State Space Models for Semi-Continuous Precipitation Data

Jiaye Xu

School of Economics, Nankai University

Wendy Meiring

Department of Statistics and Applied Probability, University of California, Santa Barbara

Introduction

Scientific Motivations

  • Highly skewed data with large proportion of zeros

  • Simultaneous inferences on the amount and the probability of occurrence, for example:

    • Precipitation data in semi-arid area in climatology

    • Claims for a covered risk in actuarial science

Statistical Motivations

  • Distribution: Why Tweedie?

    • Skewed semi-continuous distribution with a spike of point mass at zero for certain parameter values

    • Compound Poisson-Gamma within Tweedie class

  • Non-Stationary Process: Why state space model (SSM)?

    SSM vs. ARIMA (Campagnoli, Petrone, and Petris 2009; Wilson 2016)

    • non-stationary processes with missing data

    • interpretable state vector components

    • dynamic coefficient estimates

Statistical Background: Tweedie Distributions

Tweedie EDMs

The probability density function of Tweedie exponential dispersion model (EDM) family has the general form (Dunn and Smyth 2018)

\[ f(y; \theta ,\phi) = a(y, \phi, p) \exp{\left[\frac{1}{\phi} \{y\theta - b(\theta)\} \right]} \qquad(1)\]

where

  • \(\theta\) is the canonical parameter,

  • \(\phi >0\) is the dispersion parameter,

  • \(p\) is the index parameter (or shape parameter) for any real-valued \(p \in (-\infty , 0] \cup [1, \infty )\),

  • \(a(y,\phi,p)\) is a normalizing function.

Tweedie Class of EDMs

The Tweedie distribution (or Tweedie EDM) is a special class of EDMs with the variance function of the form \[V(\mu) = \mu ^ p.\]

If \(Y\) has an Tweedie distribution, \(Y \sim Tw(\mu, \phi,p)\), the density of \(Y\) has form in Equation 1 with

\[ \theta=\left\{\begin{array}{ll} {\displaystyle\frac{\mu^{1-p}}{1-p}} \text{, for } p \neq 1 \\ \ \\ \log \mu \text {, for } p=1 \end{array}\right. \hspace{0.7in} \quad b(\theta)= \left\{\begin{array}{l} {\displaystyle \frac{\mu^{2-p}}{2-p}} \text {, for } p \neq 2 \\ \ \\ {\displaystyle \log \mu } \text {, for } p=2 \end{array}\right. \]

Compound Poisson-Gamma in Tweedie Class

For \(Y \sim Tw(\mu,\phi,p)\) where \(1<p<2\), \(Y\) is a random Poisson sum of i.i.d.

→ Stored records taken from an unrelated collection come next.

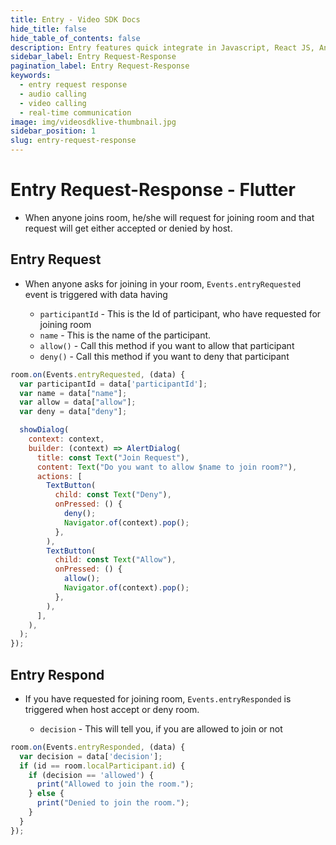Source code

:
```yaml
---
title: Entry - Video SDK Docs
hide_title: false
hide_table_of_contents: false
description: Entry features quick integrate in Javascript, React JS, Android, IOS, React Native, Flutter with Video SDK to add live video & audio conferencing to your applications.
sidebar_label: Entry Request-Response
pagination_label: Entry Request-Response
keywords:
  - entry request response
  - audio calling
  - video calling
  - real-time communication
image: img/videosdklive-thumbnail.jpg
sidebar_position: 1
slug: entry-request-response
---
```


# Entry Request-Response - Flutter

- When anyone joins room, he/she will request for joining room and that request will get either accepted or denied by host.

## Entry Request

- When anyone asks for joining in your room, `Events.entryRequested` event is triggered with data having

  - `participantId` - This is the Id of participant, who have requested for joining room
  - `name` - This is the name of the participant.
  - `allow()` - Call this method if you want to allow that participant
  - `deny()` - Call this method if you want to deny that participant

```js
room.on(Events.entryRequested, (data) {
  var participantId = data['participantId'];
  var name = data["name"];
  var allow = data["allow"];
  var deny = data["deny"];

  showDialog(
    context: context,
    builder: (context) => AlertDialog(
      title: const Text("Join Request"),
      content: Text("Do you want to allow $name to join room?"),
      actions: [
        TextButton(
          child: const Text("Deny"),
          onPressed: () {
            deny();
            Navigator.of(context).pop();
          },
        ),
        TextButton(
          child: const Text("Allow"),
          onPressed: () {
            allow();
            Navigator.of(context).pop();
          },
        ),
      ],
    ),
  );
});
```

## Entry Respond

- If you have requested for joining room, `Events.entryResponded` is triggered when host accept or deny room.

  - `decision` - This will tell you, if you are allowed to join or not

```js
room.on(Events.entryResponded, (data) {
  var decision = data['decision'];
  if (id == room.localParticipant.id) {
    if (decision == 'allowed') {
      print("Allowed to join the room.");
    } else {
      print("Denied to join the room.");
    }
  }
});
```
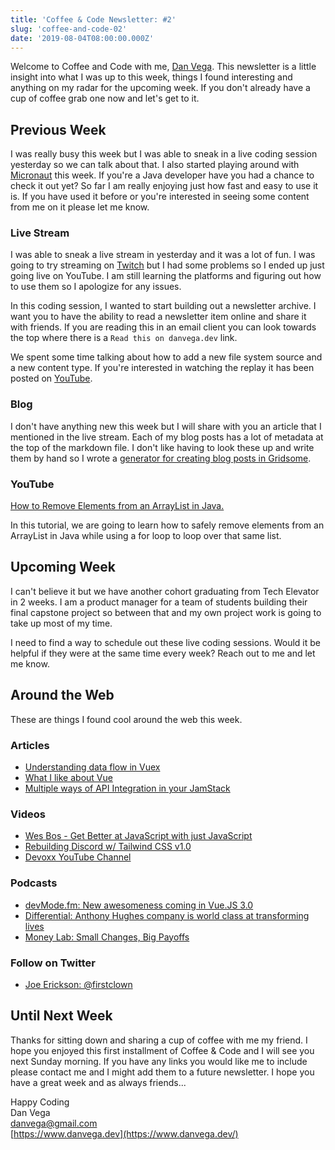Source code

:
 ```yaml
---
title: 'Coffee & Code Newsletter: #2'
slug: 'coffee-and-code-02'
date: '2019-08-04T08:00:00.000Z'
---
```


Welcome to Coffee and Code with me, [Dan Vega](https://www.danvega.dev/). This newsletter is a little insight into what I was up to this week, things I found interesting and anything on my radar for the upcoming week. If you don't already have a cup of coffee grab one now and let's get to it.

## Previous Week

I was really busy this week but I was able to sneak in a live coding session yesterday so we can talk about that. I also started playing around with [Micronaut](https://micronaut.io/) this week. If you're a Java developer have you had a chance to check it out yet? So far I am really enjoying just how fast and easy to use it is. If you have used it before or you're interested in seeing some content from me on it please let me know.

### **Live Stream**

I was able to sneak a live stream in yesterday and it was a lot of fun. I was going to try streaming on [Twitch](https://www.twitch.tv/danvega) but I had some problems so I ended up just going live on YouTube. I am still learning the platforms and figuring out how to use them so I apologize for any issues.

In this coding session, I wanted to start building out a newsletter archive. I want you to have the ability to read a newsletter item online and share it with friends. If you are reading this in an email client you can look towards the top where there is a `Read this on danvega.dev` link.

We spent some time talking about how to add a new file system source and a new content type. If you're interested in watching the replay it has been posted on [YouTube](https://youtu.be/5lXmyp4DJxg).

### **Blog**

I don't have anything new this week but I will share with you an article that I mentioned in the live stream. Each of my blog posts has a lot of metadata at the top of the markdown file. I don't like having to look these up and write them by hand so I wrote a [generator for creating blog posts in Gridsome](https://www.danvega.dev/blog/2019/04/23/gridsome-blog-post-generator/).

### YouTube

[How to Remove Elements from an ArrayList in Java.](https://www.youtube.com/watch?v=K2_3rrcZVgg&feature=youtu.be)

In this tutorial, we are going to learn how to safely remove elements from an ArrayList in Java while using a for loop to loop over that same list.

## Upcoming Week

I can't believe it but we have another cohort graduating from Tech Elevator in 2 weeks. I am a product manager for a team of students building their final capstone project so between that and my own project work is going to take up most of my time.

I need to find a way to schedule out these live coding sessions. Would it be helpful if they were at the same time every week? Reach out to me and let me know.

## Around the Web

These are things I found cool around the web this week.

### Articles

- [Understanding data flow in Vuex](https://dev.to/firstclown/understanding-data-flow-in-vuex-b5b)
- [What I like about Vue](https://daverupert.com/2019/07/what-i-like-about-vue/)
- [Multiple ways of API Integration in your JamStack](https://dev.to/raymondcamden/multiple-ways-of-api-integration-in-your-jamstack-4mh6)

### Videos

- [Wes Bos - Get Better at JavaScript with just JavaScript](https://www.youtube.com/watch?v=pws4qzGn5ak)
- [Rebuilding Discord w/ Tailwind CSS v1.0](https://www.youtube.com/watch?v=t54tuaoHVLo)
- [Devoxx YouTube Channel](https://www.youtube.com/channel/UCCBVCTuk6uJrN3iFV_3vurg/videos)

### Podcasts

- [devMode.fm: New awesomeness coming in Vue.JS 3.0](https://devmode.fm/episodes/new-awesomeness-coming-in-vuejs-3-0)
- [Differential: Anthony Hughes company is world class at transforming lives](http://differential.libsyn.com/anthony-hughes-company-is-world-class-at-transforming-lives)
- [Money Lab: Small Changes, Big Payoffs](https://megaphone.link/LMM3473364591)

### Follow on Twitter

- [Joe Erickson: @firstclown](https://twitter.com/firstclown)

## Until Next Week

Thanks for sitting down and sharing a cup of coffee with me my friend. I hope you enjoyed this first installment of Coffee & Code and I will see you next Sunday morning. If you have any links you would like me to include please contact me and I might add them to a future newsletter. I hope you have a great week and as always friends...

Happy Coding<br/>
Dan Vega<br/>
danvega@gmail.com<br/>
[https://www.danvega.dev](https://www.danvega.dev/)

Gamma random variables, i.e.

\[ \begin{align} & Y = \sum_{i=1}^{C} X_i, \text{ where}\quad C \sim Pois(\lambda), \quad X_i \stackrel{iid}{\sim} Ga(\alpha,\gamma),\nonumber\\ &\quad \quad C \perp\!\!\!\perp X_i, \quad \text{and } C =0 \implies Y=0, \nonumber \end{align} \]

  • When \(C>0\), by summation of i.i.d. Gamma random variables, \(Y|C\sim Ga(C\alpha, \gamma)\).
  • When \(C=0\), \(Y=0\).

Tweedie Hierarchical State Space Model (HSSM)

Review State Space Models - Linear Gaussian Case

The linear Gaussian state space model (SSM) also called the dynamic linear model (DLM) has

\[ \begin{aligned} \text { Observation Eqn}&: \mathbf{Y}_t = \mathbf{F}_t\boldsymbol{x}_t+\mathbf{v}_t, \quad \mathbf{v}_t\sim\mathcal{N}_n(\textbf{0},\mathbf{V}_t) \nonumber \\ \text { Evolution Eqn}&: \boldsymbol{x}_t =\mathbf{G}_t\boldsymbol{x}_{t-1} +\mathbf{w}_t, \quad \mathbf{w}_t\sim\mathcal{N}_m(\mathbf{0},\mathbf{W}_t), \\ \text {Prior}&: \boldsymbol{x}_0 \sim \mathcal{N}_m (\textbf{m}_0, \textbf{C}_0). \end{aligned} \]

Where

  • \(\mathbf{Y}_t\) is \(n\)-variate time series,

  • \(\boldsymbol{x}_t\) is the state vector of length \(m\).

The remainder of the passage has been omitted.